[[ Data for analysis open ]]

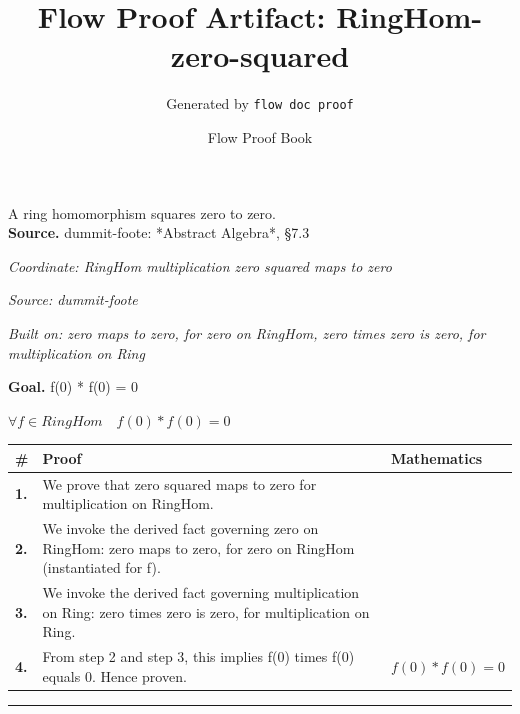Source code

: \documentclass[11pt]{article}
\title{Flow Proof Artifact: RingHom-zero-squared}
\author{Generated by \texttt{flow doc proof}}
\date{Flow Proof Book}
\theoremstyle{definition}
\begin{document}
\maketitle
A ring homomorphism squares zero to zero.\\[0.5em]
\textbf{Source.} dummit-foote: *Abstract Algebra*, §7.3\\[0.5em]
\bigskip
{}\par
\smallskip\noindent\textit{Coordinate: RingHom \cdot multiplication \cdot zero squared maps to zero}\par
\smallskip\noindent\textit{Source: dummit-foote}\par
\smallskip\noindent\textit{Built on: zero maps to zero, for zero on RingHom, zero times zero is zero, for multiplication on Ring}\par
\medskip
\noindent\textbf{Goal.} f(0) * f(0) = 0\par
\noindent$\displaystyle \forall f \in RingHom\quad f(0) * f(0) = 0$\par
\medskip
\noindent
\begin{tabular}{@{} >{\raggedright\arraybackslash}p{} >{\raggedright\arraybackslash}p{} >{\raggedleft\arraybackslash}p{} @{}}
\textbf{\#} & \textbf{Proof} & \textbf{Mathematics} \\
\midrule
\textbf{1.} & We prove that zero squared maps to zero for multiplication on RingHom. & \\[0.45em]
\textbf{2.} & We invoke the derived fact governing zero on RingHom: zero maps to zero, for zero on RingHom (instantiated for f). & \\[0.45em]
\textbf{3.} & We invoke the derived fact governing multiplication on Ring: zero times zero is zero, for multiplication on Ring. & \\[0.45em]
\textbf{4.} & From step 2 and step 3, this implies f(0) times f(0) equals 0. Hence proven. & $\displaystyle f(0) * f(0) = 0$ \\[0.45em]
\bottomrule
\end{tabular}
\label{thm:RingHom-multiplication-zero_squared_maps_to_zero}
\par\medskip\hrule
\end{document}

[[ Data for analysis closed ]]

## [Exercise aim]
Write out the data word for word, with every picture dropped.

## [Worked solution]
Source code

: \documentclass[11pt]{article}
\title{Flow Proof Artifact: RingHom-zero-squared}
\author{Generated by \texttt{flow doc proof}}
\date{Flow Proof Book}
\theoremstyle{definition}
\begin{document}
\maketitle
A ring homomorphism squares zero to zero.\\[0.5em]
\textbf{Source.} dummit-foote: *Abstract Algebra*, §7.3\\[0.5em]
\bigskip
{}\par
\smallskip\noindent\textit{Coordinate: RingHom \cdot multiplication \cdot zero squared maps to zero}\par
\smallskip\noindent\textit{Source: dummit-foote}\par
\smallskip\noindent\textit{Built on: zero maps to zero, for zero on RingHom, zero times zero is zero, for multiplication on Ring}\par
\medskip
\noindent\textbf{Goal.} f(0) * f(0) = 0\par
\noindent$\displaystyle \forall f \in RingHom\quad f(0) * f(0) = 0$\par
\medskip
\noindent
\begin{tabular}{@{} >{\raggedright\arraybackslash}p{} >{\raggedright\arraybackslash}p{} >{\raggedleft\arraybackslash}p{} @{}}
\textbf{\#} & \textbf{Proof} & \textbf{Mathematics} \\
\midrule
\textbf{1.} & We prove that zero squared maps to zero for multiplication on RingHom. & \\[0.45em]
\textbf{2.} & We invoke the derived fact governing zero on RingHom: zero maps to zero, for zero on RingHom (instantiated for f). & \\[0.45em]
\textbf{3.} & We invoke the derived fact governing multiplication on Ring: zero times zero is zero, for multiplication on Ring. & \\[0.45em]
\textbf{4.} & From step 2 and step 3, this implies f(0) times f(0) equals 0. Hence proven. & $\displaystyle f(0) * f(0) = 0$ \\[0.45em]
\bottomrule
\end{tabular}
\label{thm:RingHom-multiplication-zero_squared_maps_to_zero}
\par\medskip\hrule
\end{document}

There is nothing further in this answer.